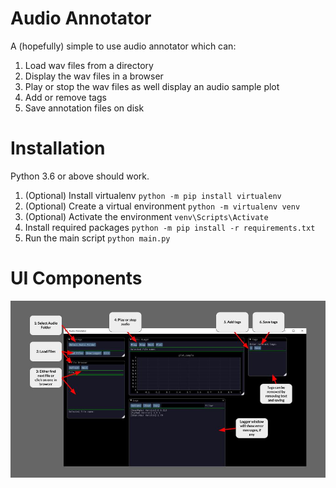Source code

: # Audio Annotator

A (hopefully) simple to use audio annotator which can:
1. Load wav files from a directory
2. Display the wav files in a browser
3. Play or stop the wav files as well display an audio sample plot
4. Add or remove tags
5. Save annotation files on disk

# Installation

Python 3.6 or above should work.

1. (Optional) Install virtualenv `python -m pip install virtualenv`
1. (Optional) Create a virtual environment `python -m virtualenv venv`
2. (Optional) Activate the environment `venv\Scripts\Activate`
3. Install required packages `python -m pip install -r requirements.txt`
4. Run the main script `python main.py`

# UI Components

![Annotator](./images/Annotator.jpg)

WORK TASK:
Scan the listing above. Collect all lines with the word "venv".

OUTPUT OF THE EXERCISE:
1. (Optional) Create a virtual environment `python -m virtualenv venv`
2. (Optional) Activate the environment `venv\Scripts\Activate`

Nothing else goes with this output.